New to mirtazapine

Posted , 17 users are following.

I have just been prescribed 30mg today. I'm a bit scared to start taking them as I am now a single parent to an 8 month old. What s everyone experiences and did you start to feed better? I'm not worried about the weight increase, I have plummeted in weight to extremely low levels (4 stone lighter than pre pregnancy and then I was ideal size). Thanks.

0 likes, 22 replies

22 Replies

Next
  • Posted

    If I were you I would start at 7,5 mg for a couple of weeks and see what that does. I am a father of a baby and a 5 year old.
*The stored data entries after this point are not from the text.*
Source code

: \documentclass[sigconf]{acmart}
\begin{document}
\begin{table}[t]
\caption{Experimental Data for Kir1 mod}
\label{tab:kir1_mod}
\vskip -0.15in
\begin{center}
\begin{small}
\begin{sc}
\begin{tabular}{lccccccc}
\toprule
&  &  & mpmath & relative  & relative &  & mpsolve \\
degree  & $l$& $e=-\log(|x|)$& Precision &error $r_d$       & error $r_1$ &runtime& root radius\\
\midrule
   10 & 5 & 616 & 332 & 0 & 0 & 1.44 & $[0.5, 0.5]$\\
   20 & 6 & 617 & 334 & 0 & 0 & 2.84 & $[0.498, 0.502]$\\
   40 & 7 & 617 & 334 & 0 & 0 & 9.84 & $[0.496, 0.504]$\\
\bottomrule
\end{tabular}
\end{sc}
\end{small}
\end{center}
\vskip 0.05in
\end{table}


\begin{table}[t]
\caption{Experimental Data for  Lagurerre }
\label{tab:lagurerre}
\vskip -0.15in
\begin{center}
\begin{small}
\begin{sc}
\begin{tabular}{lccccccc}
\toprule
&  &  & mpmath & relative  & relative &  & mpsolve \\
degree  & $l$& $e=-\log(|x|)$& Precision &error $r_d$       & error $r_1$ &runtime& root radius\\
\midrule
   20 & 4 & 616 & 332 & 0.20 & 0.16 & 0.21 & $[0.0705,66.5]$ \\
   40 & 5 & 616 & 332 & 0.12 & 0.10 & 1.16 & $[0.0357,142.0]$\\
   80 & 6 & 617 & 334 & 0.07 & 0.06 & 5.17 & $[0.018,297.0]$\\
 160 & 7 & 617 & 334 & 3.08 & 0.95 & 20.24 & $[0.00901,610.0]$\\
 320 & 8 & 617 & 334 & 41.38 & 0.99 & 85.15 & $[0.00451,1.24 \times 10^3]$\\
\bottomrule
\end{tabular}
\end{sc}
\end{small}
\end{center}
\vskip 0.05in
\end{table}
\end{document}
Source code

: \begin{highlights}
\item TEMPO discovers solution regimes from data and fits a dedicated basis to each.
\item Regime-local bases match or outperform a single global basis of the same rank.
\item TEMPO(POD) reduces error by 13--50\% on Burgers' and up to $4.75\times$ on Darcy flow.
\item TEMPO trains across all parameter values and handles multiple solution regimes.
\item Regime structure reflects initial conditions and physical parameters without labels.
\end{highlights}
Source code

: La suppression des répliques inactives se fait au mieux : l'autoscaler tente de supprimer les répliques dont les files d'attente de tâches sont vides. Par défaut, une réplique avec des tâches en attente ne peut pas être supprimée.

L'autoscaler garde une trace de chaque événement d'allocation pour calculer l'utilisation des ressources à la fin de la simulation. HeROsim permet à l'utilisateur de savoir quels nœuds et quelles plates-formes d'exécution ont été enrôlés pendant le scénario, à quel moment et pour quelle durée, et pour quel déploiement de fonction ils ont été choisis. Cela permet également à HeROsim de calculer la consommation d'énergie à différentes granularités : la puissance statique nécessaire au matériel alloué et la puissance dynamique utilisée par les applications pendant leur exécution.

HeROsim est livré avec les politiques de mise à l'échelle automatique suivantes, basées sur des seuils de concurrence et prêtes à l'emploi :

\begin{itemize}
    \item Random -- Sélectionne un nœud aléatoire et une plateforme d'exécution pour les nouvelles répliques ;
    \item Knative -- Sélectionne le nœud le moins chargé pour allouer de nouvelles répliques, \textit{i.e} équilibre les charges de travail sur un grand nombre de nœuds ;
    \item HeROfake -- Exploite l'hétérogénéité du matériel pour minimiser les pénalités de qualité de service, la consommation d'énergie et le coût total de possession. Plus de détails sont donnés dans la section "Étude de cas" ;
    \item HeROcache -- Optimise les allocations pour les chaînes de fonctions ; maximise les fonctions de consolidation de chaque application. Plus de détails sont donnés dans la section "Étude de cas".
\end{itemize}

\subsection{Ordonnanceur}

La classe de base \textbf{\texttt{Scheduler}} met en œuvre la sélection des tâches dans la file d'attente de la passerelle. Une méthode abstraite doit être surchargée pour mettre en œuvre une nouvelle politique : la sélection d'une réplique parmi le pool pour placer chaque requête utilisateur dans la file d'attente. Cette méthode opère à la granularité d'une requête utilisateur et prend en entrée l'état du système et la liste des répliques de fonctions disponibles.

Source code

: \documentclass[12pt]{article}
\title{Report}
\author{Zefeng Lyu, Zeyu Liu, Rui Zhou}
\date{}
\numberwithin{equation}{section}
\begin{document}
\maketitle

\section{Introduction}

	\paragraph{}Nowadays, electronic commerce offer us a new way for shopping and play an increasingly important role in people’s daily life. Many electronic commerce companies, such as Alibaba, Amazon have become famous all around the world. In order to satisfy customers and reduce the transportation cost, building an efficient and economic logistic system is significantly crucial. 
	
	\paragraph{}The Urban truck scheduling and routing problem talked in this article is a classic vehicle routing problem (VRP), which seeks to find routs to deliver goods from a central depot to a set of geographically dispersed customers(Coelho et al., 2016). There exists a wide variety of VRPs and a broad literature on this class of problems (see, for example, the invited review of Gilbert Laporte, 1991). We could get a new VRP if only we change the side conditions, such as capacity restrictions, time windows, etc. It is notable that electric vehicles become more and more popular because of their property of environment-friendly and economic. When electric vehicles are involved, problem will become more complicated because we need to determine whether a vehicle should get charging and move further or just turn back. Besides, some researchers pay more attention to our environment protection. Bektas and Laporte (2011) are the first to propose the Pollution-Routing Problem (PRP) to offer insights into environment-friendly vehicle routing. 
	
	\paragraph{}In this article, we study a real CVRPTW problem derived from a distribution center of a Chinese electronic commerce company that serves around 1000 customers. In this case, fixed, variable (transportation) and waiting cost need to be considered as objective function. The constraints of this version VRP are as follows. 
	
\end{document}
I have used 30 mg in the past and use 7,5mg now.
  • Posted

    Hi dog lover 83

    I was put on 30mg and it worked brilliantly for me, I'm reducing slowly now but it was very good and helped me a lot

    You will put on weight and as you said you don't mind that so go for it

    Good luck

  • Posted

    Waza gives very sound advice - start on a low dosage. When I first took 7.5 mg I slept like a log for 10-12 hours to begin with, so you may need to be wary given the need to care for your little one. To begin with do not take it until you are ready for bed - at first I found that about 1/2 hr after taking I was so tired I could hardy stay awake to clean my teeth! In my case 7.5 mg was enough and lifted me clear of depression without the need to increase dosage at all.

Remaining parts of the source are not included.